Where we certainly agree with Prime Minister Netanyahu is on the fundamental question that we have not yet seen the Iranian government make a decision to come in line with their international obligations.  So we share very much the assessment of the Israeli government and Prime Minister Netanyahu that the purpose of the sanctions is to change the calculus of the Iranian government with respect to their nuclear program.  And until they make that decision, we need to continue to increase the pressure.

So we see an impact in our sanctions, but again, the ultimate goal here is for Iran’s leaders to make a different choice, and they have yet to make that choice.  And that’s why we share the concern with not just Israel but a broad range of countries regarding the Iranian nuclear program.  And we’ll continue to coordinate very closely with Israel not just on the imposition of our sanctions, but with respect to our broader strategy of applying pressure and sharing our analytical assessment of the Iranian program and sharing our views of what our strategy is going forward.

I’ll see if Bob or David have anything to add to that.

MR. EINHORN:  Just to add quickly, Ben, we’ve been engaged for quite some time in an aggressive effort to thwart Iranian illicit procurement efforts.  We notify potential sources of supply for Iran’s nuclear missile programs of what Iran is shopping around for.  We urge them to exercise vigilance in preventing their manufacturers from supplying this kind of equipment.  We’ve had a lot of success in that.  We get information often about shipments of supplies destined for Iran’s nuclear or missile programs.  We contact countries along transit routes.  We contact shippers.  We do everything we can to try to interdict these supplies en route, and we’ve had a lot of success in that.

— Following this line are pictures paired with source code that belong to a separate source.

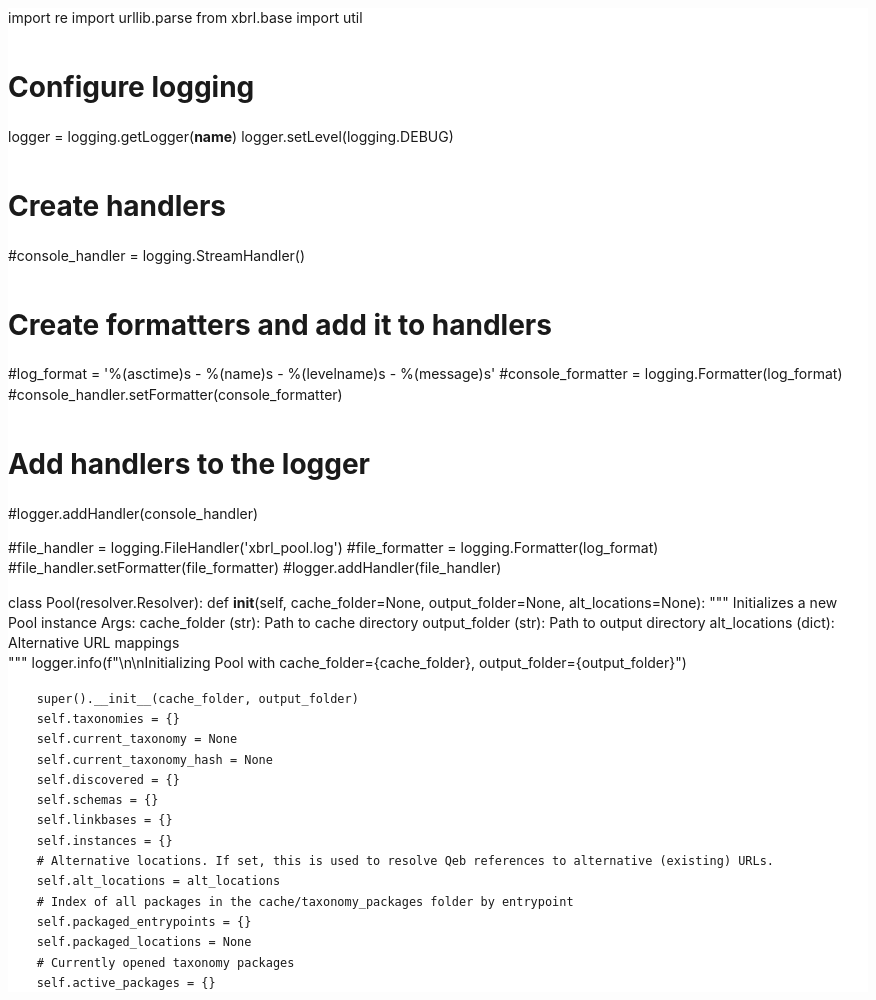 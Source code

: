 import re 
import urllib.parse
from xbrl.base import util

# Configure logging
logger = logging.getLogger(__name__)
logger.setLevel(logging.DEBUG)

# Create handlers
#console_handler = logging.StreamHandler()

# Create formatters and add it to handlers
#log_format = '%(asctime)s - %(name)s - %(levelname)s - %(message)s'
#console_formatter = logging.Formatter(log_format)
#console_handler.setFormatter(console_formatter)


# Add handlers to the logger
#logger.addHandler(console_handler)


#file_handler = logging.FileHandler('xbrl_pool.log')
#file_formatter = logging.Formatter(log_format)
#file_handler.setFormatter(file_formatter)
#logger.addHandler(file_handler)


class Pool(resolver.Resolver):
    def __init__(self, cache_folder=None, output_folder=None, alt_locations=None):
        """
        Initializes a new Pool instance
        Args:
            cache_folder (str): Path to cache directory
            output_folder (str): Path to output directory
            alt_locations (dict): Alternative URL mappings        
        """
        logger.info(f"\n\nInitializing Pool with cache_folder={cache_folder}, output_folder={output_folder}")

        super().__init__(cache_folder, output_folder)
        self.taxonomies = {}
        self.current_taxonomy = None
        self.current_taxonomy_hash = None
        self.discovered = {}
        self.schemas = {}
        self.linkbases = {}
        self.instances = {}
        # Alternative locations. If set, this is used to resolve Qeb references to alternative (existing) URLs. 
        self.alt_locations = alt_locations
        # Index of all packages in the cache/taxonomy_packages folder by entrypoint 
        self.packaged_entrypoints = {}
        self.packaged_locations = None
        # Currently opened taxonomy packages 
        self.active_packages = {}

And we’ve had a lot of success in that because we’ve built a coalition of countries around the world who are prepared to cooperate with us in preventing Iran from having nuclear weapons.  We think all of these efforts — and David may want to speak to the inhibiting effect of our financial sanctions on procurement — but all of these efforts taken together have been significant impediments for Iran’s nuclear and missile programs.  We haven’t stopped those programs, obviously, but we think these efforts have had an impeding effect.

UNDER SECRETARY COHEN:  I would just say one thing on this score, and that’s — one of the collateral benefits of the financial sanctions that we’ve imposed is that it is increasingly difficult for Iran today to make payments in the international financial system.  That makes it difficult for Iran to procure material for its nuclear program because they have difficulty paying for what it is they’re trying to purchase.

And so, as we tighten the financial sanctions, one of the benefits of that is that it becomes increasingly difficult for Iran to acquire material internationally that it needs.  And that also has an impact on the development of their program.

MR. RHODES:  Great.  Thanks, everybody, for jumping on the call.  If you have any follow-up questions, you can be in touch with Bernadette here at the NSC, or, of course, with the State Department and Treasury Departments directly.  And we’ll look forward to being in touch with you going forward.